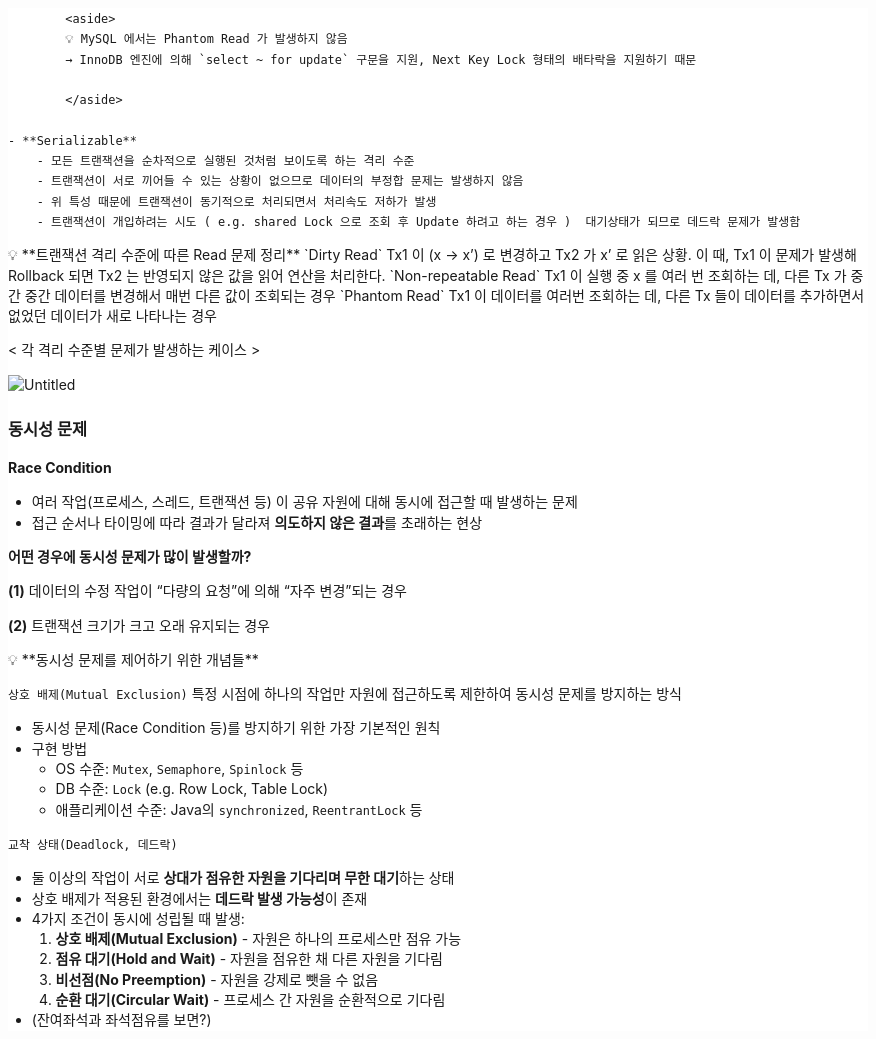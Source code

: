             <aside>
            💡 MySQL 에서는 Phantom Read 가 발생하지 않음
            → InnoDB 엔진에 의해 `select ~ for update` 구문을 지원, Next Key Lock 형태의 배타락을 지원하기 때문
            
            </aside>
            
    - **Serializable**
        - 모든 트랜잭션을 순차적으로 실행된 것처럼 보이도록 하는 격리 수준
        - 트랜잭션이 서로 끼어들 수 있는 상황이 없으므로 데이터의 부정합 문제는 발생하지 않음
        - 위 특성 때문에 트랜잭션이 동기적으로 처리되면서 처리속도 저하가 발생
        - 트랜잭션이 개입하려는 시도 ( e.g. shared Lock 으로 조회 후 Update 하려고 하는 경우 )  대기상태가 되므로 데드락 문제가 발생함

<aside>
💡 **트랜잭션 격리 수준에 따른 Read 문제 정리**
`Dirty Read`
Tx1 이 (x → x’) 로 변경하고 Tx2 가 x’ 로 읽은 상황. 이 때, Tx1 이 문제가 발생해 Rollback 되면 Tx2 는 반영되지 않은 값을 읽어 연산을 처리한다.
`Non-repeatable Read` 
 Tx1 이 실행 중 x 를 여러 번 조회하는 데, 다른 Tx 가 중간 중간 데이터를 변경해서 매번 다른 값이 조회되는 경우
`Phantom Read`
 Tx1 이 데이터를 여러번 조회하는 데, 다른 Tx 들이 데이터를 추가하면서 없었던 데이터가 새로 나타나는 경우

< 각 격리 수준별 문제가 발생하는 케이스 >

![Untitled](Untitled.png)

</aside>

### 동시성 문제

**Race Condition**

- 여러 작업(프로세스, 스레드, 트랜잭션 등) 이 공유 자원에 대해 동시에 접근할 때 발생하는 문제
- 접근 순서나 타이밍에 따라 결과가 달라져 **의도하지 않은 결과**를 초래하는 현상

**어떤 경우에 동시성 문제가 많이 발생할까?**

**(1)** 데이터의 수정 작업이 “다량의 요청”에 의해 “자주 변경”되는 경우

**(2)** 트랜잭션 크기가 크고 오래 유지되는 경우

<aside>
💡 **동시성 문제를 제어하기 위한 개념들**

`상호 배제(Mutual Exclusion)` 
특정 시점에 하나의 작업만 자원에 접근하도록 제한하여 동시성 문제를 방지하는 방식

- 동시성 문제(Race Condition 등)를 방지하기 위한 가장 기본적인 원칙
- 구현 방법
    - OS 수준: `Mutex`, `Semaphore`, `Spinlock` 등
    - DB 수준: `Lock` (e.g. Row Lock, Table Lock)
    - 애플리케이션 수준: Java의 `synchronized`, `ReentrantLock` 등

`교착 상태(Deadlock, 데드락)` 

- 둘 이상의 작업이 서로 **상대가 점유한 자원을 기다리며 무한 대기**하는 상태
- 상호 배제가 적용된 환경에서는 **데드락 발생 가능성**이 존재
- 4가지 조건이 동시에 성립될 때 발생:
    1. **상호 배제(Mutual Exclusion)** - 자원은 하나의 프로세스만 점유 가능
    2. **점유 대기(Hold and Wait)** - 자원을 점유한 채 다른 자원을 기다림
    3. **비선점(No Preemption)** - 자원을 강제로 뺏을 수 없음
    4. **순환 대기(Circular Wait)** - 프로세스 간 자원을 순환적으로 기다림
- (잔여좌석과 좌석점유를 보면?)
---
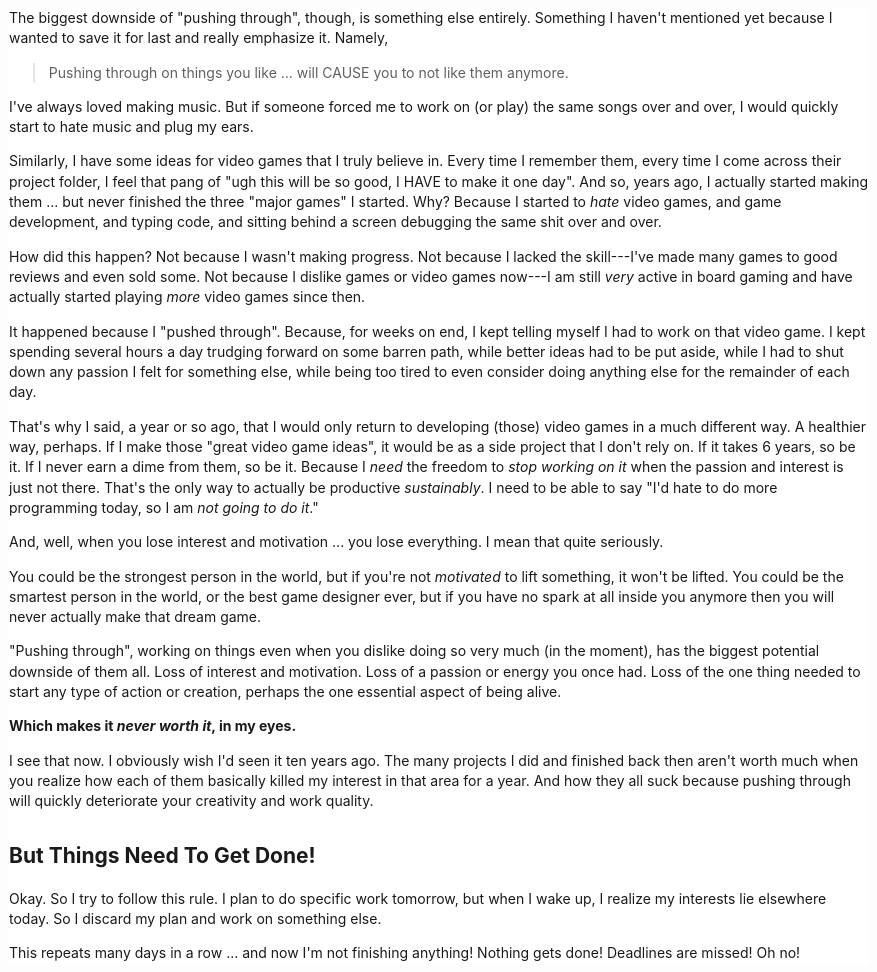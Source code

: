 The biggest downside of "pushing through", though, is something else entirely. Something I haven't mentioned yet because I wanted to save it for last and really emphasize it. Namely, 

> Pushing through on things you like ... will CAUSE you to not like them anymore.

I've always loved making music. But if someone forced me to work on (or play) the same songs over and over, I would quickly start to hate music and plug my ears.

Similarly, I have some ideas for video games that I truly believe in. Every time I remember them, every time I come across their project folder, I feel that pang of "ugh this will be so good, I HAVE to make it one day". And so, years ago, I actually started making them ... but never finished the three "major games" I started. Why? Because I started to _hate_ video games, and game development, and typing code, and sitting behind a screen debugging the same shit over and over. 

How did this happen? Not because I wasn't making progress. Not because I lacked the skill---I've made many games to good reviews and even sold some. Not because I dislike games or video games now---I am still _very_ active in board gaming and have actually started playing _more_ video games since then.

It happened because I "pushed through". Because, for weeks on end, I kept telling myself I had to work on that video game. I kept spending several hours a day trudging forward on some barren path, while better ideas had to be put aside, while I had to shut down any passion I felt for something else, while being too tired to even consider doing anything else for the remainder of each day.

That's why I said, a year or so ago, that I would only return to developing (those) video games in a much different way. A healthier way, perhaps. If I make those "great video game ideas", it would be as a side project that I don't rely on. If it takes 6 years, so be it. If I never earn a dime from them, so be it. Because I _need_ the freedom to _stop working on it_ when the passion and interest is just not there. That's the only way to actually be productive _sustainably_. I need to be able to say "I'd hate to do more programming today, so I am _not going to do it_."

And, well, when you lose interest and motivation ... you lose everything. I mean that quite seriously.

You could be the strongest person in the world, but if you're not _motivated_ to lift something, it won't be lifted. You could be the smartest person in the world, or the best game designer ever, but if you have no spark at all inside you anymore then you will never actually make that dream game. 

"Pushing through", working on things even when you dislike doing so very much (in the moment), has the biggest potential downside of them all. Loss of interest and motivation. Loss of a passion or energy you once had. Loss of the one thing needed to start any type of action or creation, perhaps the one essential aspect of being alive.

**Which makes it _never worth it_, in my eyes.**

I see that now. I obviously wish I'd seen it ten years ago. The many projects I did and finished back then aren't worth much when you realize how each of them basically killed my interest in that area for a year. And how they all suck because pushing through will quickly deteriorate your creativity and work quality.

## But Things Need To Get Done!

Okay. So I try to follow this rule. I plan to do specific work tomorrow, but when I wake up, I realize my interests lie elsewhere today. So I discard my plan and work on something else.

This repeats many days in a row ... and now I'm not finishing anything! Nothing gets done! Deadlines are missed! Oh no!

■ **Task details**:
Among the entries above, locate the lines containing "2. **점유 대기(Hold" and "- (잔여좌석과 좌석점유를 보면?)", and transcribe exactly those two lines and all lines between.

■ **Response to the exercise**:
    2. **점유 대기(Hold and Wait)** - 자원을 점유한 채 다른 자원을 기다림
    3. **비선점(No Preemption)** - 자원을 강제로 뺏을 수 없음
    4. **순환 대기(Circular Wait)** - 프로세스 간 자원을 순환적으로 기다림
- (잔여좌석과 좌석점유를 보면?)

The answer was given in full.